True - but the 60s were also the time when mankind moved to space and there was the idea that something would be out there worth going. Right now, rich people go to space. Even in a perfect scenario, everything explored would be owned by somebody else. That direction to go is gone. And space trips have become to a certain degree anti-science as well with billionaires tweeting mainly about themselves instead about the things they achieve. So I am afraid a lot of the anti-scientific sentiment can be traced back to that.
In science fiction there always has been an up and down between utopia and dystopia, depending on the progress and where it lead mankind towards. Star Trek just managed to fall into certain optimistic waves: The 60s with their space exploration and the huge civil improvements in a time when everything started to get more liberal but also the acceptence of the USSR and the beginning of diplomatic relationship. McCarthyism was over. All this one can see reflected in the old show, with the careful contact to the Klingons, who even then were not just space baddies.

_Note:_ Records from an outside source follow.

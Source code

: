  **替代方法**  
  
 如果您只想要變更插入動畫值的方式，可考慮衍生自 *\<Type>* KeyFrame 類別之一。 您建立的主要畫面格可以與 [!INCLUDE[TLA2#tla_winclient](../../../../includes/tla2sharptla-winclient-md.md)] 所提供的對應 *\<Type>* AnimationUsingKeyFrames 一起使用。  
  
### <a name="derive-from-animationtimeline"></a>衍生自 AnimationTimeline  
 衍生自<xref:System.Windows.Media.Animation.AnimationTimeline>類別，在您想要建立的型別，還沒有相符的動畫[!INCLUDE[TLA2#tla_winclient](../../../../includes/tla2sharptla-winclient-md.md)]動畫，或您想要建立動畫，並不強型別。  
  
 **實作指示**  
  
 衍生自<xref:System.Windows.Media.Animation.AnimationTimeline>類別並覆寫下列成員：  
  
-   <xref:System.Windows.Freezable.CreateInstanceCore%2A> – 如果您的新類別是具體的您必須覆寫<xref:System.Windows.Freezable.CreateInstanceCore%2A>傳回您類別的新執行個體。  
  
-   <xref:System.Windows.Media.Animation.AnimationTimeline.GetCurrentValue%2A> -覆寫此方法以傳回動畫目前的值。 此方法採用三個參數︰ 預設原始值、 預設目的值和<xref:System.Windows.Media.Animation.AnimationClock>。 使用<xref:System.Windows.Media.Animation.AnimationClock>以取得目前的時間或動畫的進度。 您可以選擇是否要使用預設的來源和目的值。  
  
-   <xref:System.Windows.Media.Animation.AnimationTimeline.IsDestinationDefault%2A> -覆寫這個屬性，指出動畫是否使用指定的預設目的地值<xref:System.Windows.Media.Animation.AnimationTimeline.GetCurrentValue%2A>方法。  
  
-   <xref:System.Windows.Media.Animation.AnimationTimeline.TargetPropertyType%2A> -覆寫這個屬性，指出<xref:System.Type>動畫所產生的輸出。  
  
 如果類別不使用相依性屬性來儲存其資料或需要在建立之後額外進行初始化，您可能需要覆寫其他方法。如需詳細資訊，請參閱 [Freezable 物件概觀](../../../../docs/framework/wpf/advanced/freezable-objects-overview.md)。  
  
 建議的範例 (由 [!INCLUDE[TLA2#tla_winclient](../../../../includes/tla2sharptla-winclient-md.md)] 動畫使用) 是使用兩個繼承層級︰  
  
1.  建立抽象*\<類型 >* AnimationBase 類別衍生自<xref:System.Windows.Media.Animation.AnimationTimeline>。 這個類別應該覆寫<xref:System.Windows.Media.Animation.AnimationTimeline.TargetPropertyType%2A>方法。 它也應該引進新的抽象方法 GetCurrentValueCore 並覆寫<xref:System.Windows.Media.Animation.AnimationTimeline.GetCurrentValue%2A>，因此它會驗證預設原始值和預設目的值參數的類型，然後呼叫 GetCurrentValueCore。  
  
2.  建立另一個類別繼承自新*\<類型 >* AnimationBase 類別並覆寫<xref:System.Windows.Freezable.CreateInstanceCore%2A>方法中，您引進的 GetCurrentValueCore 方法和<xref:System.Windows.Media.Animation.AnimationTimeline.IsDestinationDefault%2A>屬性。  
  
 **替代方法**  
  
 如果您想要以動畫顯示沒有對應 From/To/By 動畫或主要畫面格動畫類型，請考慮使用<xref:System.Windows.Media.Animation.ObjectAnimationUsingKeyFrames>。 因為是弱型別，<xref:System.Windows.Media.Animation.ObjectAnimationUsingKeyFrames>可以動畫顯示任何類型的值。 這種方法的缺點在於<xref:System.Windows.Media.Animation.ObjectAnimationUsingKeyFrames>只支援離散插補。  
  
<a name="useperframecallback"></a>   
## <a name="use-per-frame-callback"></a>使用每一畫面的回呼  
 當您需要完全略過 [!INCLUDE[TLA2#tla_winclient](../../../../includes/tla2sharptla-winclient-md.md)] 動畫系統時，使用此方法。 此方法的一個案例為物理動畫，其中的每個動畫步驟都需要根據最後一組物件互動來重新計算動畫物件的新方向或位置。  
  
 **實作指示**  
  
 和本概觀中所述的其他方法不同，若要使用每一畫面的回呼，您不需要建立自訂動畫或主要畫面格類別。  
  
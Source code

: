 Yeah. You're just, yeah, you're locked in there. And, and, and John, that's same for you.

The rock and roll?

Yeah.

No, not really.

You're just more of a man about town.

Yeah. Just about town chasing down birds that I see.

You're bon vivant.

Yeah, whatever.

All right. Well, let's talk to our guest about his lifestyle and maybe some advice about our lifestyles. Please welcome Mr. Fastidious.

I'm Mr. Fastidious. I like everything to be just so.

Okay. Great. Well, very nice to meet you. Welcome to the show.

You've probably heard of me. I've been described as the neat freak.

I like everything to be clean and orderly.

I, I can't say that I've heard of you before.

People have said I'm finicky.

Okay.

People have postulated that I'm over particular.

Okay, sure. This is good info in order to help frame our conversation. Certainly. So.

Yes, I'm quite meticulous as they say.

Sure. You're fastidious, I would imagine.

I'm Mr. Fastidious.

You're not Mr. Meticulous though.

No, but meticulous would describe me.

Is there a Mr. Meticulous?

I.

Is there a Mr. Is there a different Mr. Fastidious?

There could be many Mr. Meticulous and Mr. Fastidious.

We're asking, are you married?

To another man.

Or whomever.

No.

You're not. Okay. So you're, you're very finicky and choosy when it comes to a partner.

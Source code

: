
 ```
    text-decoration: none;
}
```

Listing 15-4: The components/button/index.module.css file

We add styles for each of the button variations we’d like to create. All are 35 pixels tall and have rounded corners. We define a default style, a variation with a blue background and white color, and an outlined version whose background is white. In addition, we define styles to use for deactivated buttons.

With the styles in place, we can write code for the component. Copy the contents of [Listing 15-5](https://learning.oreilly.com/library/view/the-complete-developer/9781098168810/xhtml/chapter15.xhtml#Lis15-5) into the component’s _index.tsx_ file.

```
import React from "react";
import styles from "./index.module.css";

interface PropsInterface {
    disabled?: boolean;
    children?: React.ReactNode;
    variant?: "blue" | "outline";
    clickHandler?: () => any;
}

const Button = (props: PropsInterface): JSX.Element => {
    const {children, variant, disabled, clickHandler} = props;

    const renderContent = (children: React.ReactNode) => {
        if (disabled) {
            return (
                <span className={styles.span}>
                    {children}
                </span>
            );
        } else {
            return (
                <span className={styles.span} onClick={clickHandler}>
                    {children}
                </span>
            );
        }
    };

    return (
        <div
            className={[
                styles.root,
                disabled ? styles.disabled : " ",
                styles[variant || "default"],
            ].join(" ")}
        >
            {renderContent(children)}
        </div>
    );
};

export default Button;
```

The current Klingons seem a lot more fanatical. Maybe no even necessarily depicting an outside force anymore but indeed the similar streak one can notice currently.
And TNG with the melting of the eastern block, very well represented by having a Klingon on the bridge. So that utopia always rooted in something to be optimistic about.
But hey, back then who would have thought Captain Kirk will be actually going into space?
--
Regarding 'The Orville':
When I accidentally saw my first snippet of on episode I immediately thought this looks like the most non-'Star Trek' 'Star Trek'-show since the TNG/VOY/DS9 era.
Apparently I'm not the only one here feeling this way and also I'm glad season 3 is on its way.
What are your top three episodes of all Star Trek series?
All Books from Becky Chambers are really good. They are kind of positive, heartwarming Sci Fi Books.
Also the TV Show "Firefly" is very good.
Maybe I shouldn't give up hope that there will ever be a decent version of Star Trek again or a different show with similar values, though. If we can have another Monkey Island from you then anything is possible. And I mean that because I didn't think I would get to experience that either. Let's be positive about the future and perhaps the future will be more positive.
Discovery is a mixed bag for me. I loved the first season with Jason Isaac. I thought it was very TOS. It was campy and dumb at times. But, two seasons later it's more of a Dr. Who rip-off.
During the 90's there was a third faction that could contend with major players Star Trek and Star Wars: Babylon 5. And I'm excited, and a little scared, at what it's reboot is going to bring. Bring it on though!